= Lisbeth Gronlund =

American physicist and nuclear disarmament expert

Lisbeth Dagmar Gronlund (born 1959) is an American physicist and nuclear disarmament expert, the former co-director of the Global Security Program for the Union of Concerned Scientists.

==Education and career==
Gronlund graduated from the University of California, Santa Barbara in 1982, majoring in physics, and earned her Ph.D. at Cornell University in 1989 with a dissertation concerning quasicrystals.

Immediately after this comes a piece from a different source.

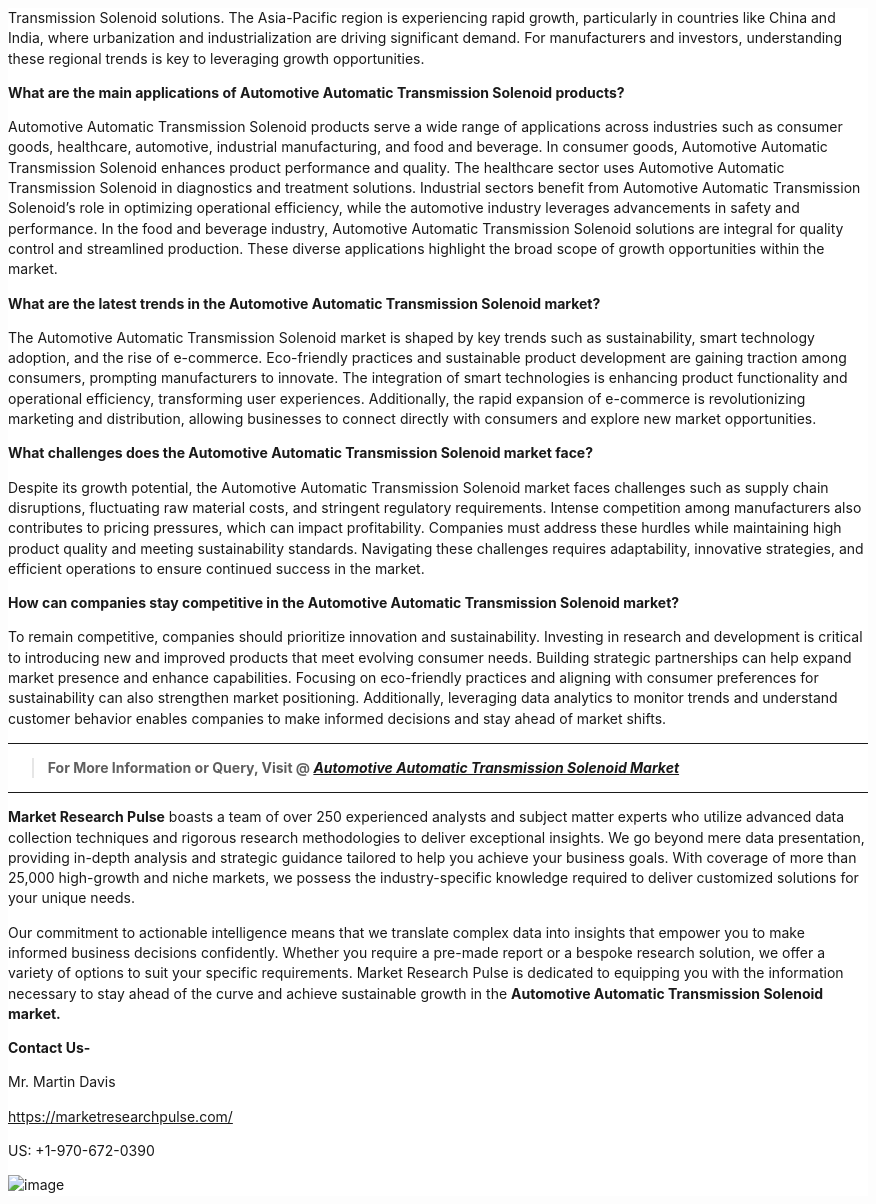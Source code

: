 Transmission Solenoid solutions. The Asia-Pacific region is experiencing rapid growth, particularly in countries like China and India, where urbanization and industrialization are driving significant demand. For manufacturers and investors, understanding these regional trends is key to leveraging growth opportunities.</p><p><strong>What are the main applications of Automotive Automatic Transmission Solenoid products?</strong></p><p>Automotive Automatic Transmission Solenoid products serve a wide range of applications across industries such as consumer goods, healthcare, automotive, industrial manufacturing, and food and beverage. In consumer goods, Automotive Automatic Transmission Solenoid enhances product performance and quality. The healthcare sector uses Automotive Automatic Transmission Solenoid in diagnostics and treatment solutions. Industrial sectors benefit from Automotive Automatic Transmission Solenoid&rsquo;s role in optimizing operational efficiency, while the automotive industry leverages advancements in safety and performance. In the food and beverage industry, Automotive Automatic Transmission Solenoid solutions are integral for quality control and streamlined production. These diverse applications highlight the broad scope of growth opportunities within the market.</p><p><strong>What are the latest trends in the Automotive Automatic Transmission Solenoid market?</strong></p><p>The Automotive Automatic Transmission Solenoid market is shaped by key trends such as sustainability, smart technology adoption, and the rise of e-commerce. Eco-friendly practices and sustainable product development are gaining traction among consumers, prompting manufacturers to innovate. The integration of smart technologies is enhancing product functionality and operational efficiency, transforming user experiences. Additionally, the rapid expansion of e-commerce is revolutionizing marketing and distribution, allowing businesses to connect directly with consumers and explore new market opportunities.</p><p><strong>What challenges does the Automotive Automatic Transmission Solenoid market face?</strong></p><p>Despite its growth potential, the Automotive Automatic Transmission Solenoid market faces challenges such as supply chain disruptions, fluctuating raw material costs, and stringent regulatory requirements. Intense competition among manufacturers also contributes to pricing pressures, which can impact profitability. Companies must address these hurdles while maintaining high product quality and meeting sustainability standards. Navigating these challenges requires adaptability, innovative strategies, and efficient operations to ensure continued success in the market.</p><p><strong>How can companies stay competitive in the Automotive Automatic Transmission Solenoid market?</strong></p><p>To remain competitive, companies should prioritize innovation and sustainability. Investing in research and development is critical to introducing new and improved products that meet evolving consumer needs. Building strategic partnerships can help expand market presence and enhance capabilities. Focusing on eco-friendly practices and aligning with consumer preferences for sustainability can also strengthen market positioning. Additionally, leveraging data analytics to monitor trends and understand customer behavior enables companies to make informed decisions and stay ahead of market shifts.</p><hr /><blockquote><p><strong>For More Information or Query, Visit @&nbsp;<em><a href="https://marketresearchpulse.com/report/44632/automotive-automatic-transmission-solenoid-market?utm_source=Linkedin&utm_medium=052">Automotive Automatic Transmission Solenoid Market</a></em></strong></p></blockquote><hr /><p><strong>Market Research Pulse</strong> boasts a team of over 250 experienced analysts and subject matter experts who utilize advanced data collection techniques and rigorous research methodologies to deliver exceptional insights. We go beyond mere data presentation, providing in-depth analysis and strategic guidance tailored to help you achieve your business goals. With coverage of more than 25,000 high-growth and niche markets, we possess the industry-specific knowledge required to deliver customized solutions for your unique needs.</p><p>Our commitment to actionable intelligence means that we translate complex data into insights that empower you to make informed business decisions confidently. Whether you require a pre-made report or a bespoke research solution, we offer a variety of options to suit your specific requirements. Market Research Pulse is dedicated to equipping you with the information necessary to stay ahead of the curve and achieve sustainable growth in the <strong>Automotive Automatic Transmission Solenoid market.</strong></p><p><strong>Contact Us-</strong></p><p>Mr. Martin Davis</p><p>https://marketresearchpulse.com/</p><p>US: +1-970-672-0390</p>
![image](https://github.com/user-attachments/assets/90dfd8d5-a457-4ad5-8707-6deb4f8fe3ec)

After postdoctoral research at the Massachusetts Institute of Technology (MIT) in the MIT Defense and Arms Control Studies Program, and two years as an SSRC-MacArthur Foundation Fellow in International Peace and Security at the University of Maryland Center for International Security Studies, she joined the Union of Concerned Scientists as a staff scientist in 1992, also becoming a research fellow in the MIT Security Studies Program. She retired as co-director of Global Security at the Union of Concerned Scientists in 2020.

==Recognition==
In 2001, Gronlund was named a Fellow of the American Physical Society (APS), after a nomination from the APS Forum on Physics and Society, "in recognition of her many important contributions to arms control, including work on missile defense, missile capabilities and the nuclear fuel cycle as it relates to proliferation, made possible by her ability to analyze technical issues and by her community". She was elected as a Fellow of the American Association for the Advancement of Science in 2007.

Gronlund was also one of the 2001 winners of the Joseph A. Burton Forum Award of the APS, "for creative and sustained leadership in building an international arms-control-physics community and for their own excellence in arms-control physics". She shared the award with George N. Lewis and David C. Wright, of the MIT Security Studies Program and Union of Concerned Scientists respectively.